**Task item**
What is the number of lines in these entries that contain "means"? State it alone.

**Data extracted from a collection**
------------------------

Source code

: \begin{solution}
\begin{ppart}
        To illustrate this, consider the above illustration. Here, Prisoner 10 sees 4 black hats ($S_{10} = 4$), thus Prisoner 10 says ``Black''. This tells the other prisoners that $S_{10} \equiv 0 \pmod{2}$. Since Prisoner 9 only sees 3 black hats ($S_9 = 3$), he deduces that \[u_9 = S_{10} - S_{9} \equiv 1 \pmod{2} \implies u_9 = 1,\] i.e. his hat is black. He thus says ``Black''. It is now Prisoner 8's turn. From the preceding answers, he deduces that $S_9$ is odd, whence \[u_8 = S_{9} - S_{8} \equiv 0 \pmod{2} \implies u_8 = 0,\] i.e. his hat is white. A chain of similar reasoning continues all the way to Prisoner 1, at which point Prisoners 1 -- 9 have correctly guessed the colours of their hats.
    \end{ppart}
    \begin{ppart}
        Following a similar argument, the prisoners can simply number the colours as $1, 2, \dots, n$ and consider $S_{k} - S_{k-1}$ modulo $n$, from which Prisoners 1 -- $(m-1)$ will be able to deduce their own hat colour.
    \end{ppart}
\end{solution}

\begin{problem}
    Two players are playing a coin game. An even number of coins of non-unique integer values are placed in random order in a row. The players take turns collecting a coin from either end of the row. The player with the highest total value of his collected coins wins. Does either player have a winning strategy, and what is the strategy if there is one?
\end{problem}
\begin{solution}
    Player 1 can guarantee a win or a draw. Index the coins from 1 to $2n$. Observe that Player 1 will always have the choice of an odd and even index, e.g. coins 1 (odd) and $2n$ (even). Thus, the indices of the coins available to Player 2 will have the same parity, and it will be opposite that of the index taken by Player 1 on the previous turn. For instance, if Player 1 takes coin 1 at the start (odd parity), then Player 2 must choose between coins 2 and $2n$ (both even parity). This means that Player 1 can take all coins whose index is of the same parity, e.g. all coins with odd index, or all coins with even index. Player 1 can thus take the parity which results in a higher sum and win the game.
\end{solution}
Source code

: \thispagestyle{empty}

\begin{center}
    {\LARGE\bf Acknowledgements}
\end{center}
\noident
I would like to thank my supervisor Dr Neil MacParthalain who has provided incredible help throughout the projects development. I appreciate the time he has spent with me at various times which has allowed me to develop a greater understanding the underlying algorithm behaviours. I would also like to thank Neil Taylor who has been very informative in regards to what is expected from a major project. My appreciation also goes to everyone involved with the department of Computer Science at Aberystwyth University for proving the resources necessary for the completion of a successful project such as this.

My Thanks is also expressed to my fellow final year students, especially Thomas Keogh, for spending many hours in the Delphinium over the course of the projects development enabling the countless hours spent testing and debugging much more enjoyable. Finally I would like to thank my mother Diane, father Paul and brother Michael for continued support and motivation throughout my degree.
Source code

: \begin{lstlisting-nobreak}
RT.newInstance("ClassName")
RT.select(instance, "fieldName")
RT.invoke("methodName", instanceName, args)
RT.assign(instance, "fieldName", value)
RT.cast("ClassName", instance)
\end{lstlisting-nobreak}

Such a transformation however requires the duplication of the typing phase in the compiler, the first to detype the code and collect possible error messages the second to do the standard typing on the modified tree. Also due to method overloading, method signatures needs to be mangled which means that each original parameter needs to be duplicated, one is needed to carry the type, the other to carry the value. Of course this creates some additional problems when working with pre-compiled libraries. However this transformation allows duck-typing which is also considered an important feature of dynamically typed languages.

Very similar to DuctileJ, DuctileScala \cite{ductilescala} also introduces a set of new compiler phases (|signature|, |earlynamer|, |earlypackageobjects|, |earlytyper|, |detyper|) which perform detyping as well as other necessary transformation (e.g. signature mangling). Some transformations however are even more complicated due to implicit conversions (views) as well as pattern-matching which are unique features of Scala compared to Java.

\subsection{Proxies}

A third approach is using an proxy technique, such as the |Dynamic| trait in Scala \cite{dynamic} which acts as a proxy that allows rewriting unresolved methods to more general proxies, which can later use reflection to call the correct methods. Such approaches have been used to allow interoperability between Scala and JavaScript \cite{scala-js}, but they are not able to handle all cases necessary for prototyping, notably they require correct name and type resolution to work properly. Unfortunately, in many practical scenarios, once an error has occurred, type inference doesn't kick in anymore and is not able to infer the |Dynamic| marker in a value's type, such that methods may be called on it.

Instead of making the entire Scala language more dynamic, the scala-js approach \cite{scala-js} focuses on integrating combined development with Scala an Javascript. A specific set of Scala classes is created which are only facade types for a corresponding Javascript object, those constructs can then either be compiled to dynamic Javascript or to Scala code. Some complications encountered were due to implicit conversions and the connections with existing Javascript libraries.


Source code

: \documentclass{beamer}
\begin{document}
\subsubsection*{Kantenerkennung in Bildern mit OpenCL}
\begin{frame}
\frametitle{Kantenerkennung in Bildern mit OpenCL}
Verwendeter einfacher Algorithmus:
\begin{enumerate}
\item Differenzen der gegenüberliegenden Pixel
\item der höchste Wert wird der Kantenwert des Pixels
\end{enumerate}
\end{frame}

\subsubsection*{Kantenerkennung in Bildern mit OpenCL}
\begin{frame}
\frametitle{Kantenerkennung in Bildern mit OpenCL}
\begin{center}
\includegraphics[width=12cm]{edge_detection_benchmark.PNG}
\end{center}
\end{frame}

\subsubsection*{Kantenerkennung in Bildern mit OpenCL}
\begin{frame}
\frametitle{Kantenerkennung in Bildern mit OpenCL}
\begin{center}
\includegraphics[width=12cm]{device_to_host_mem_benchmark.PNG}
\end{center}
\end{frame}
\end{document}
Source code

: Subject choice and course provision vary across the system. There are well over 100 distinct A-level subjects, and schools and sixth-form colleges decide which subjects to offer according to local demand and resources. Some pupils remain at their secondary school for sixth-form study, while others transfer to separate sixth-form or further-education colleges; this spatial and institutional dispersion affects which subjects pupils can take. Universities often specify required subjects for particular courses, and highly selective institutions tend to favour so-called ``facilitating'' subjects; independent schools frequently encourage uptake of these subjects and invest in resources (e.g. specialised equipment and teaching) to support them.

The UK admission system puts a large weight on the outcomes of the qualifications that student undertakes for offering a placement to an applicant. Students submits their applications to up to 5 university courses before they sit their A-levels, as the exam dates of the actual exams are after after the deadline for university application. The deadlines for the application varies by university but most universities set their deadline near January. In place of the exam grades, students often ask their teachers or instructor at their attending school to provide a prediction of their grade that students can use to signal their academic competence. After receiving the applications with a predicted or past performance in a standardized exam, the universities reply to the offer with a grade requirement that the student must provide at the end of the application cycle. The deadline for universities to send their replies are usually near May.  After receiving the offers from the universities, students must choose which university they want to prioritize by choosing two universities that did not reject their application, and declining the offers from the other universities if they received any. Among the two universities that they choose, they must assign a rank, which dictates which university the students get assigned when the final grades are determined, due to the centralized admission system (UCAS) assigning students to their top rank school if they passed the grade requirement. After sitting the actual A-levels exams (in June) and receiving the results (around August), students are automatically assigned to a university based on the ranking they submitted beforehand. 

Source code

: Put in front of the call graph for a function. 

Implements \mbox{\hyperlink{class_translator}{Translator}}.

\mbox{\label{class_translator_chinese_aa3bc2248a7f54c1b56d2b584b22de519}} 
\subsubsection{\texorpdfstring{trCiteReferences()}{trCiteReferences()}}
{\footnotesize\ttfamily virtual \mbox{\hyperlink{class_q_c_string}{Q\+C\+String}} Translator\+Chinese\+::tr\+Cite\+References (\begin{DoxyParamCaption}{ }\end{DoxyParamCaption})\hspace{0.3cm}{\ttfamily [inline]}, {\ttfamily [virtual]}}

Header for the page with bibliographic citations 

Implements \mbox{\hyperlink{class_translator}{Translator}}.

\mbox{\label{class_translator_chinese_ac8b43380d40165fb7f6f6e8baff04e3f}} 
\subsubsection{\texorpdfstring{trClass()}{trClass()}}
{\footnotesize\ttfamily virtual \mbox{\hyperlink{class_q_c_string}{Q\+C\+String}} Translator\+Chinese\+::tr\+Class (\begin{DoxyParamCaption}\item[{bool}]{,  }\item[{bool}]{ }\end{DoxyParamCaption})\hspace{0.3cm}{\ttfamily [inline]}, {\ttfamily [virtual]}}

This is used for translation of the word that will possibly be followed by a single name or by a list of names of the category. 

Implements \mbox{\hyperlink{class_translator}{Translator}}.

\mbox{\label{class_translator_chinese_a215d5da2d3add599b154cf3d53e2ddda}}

------------------------

**Answer area**
2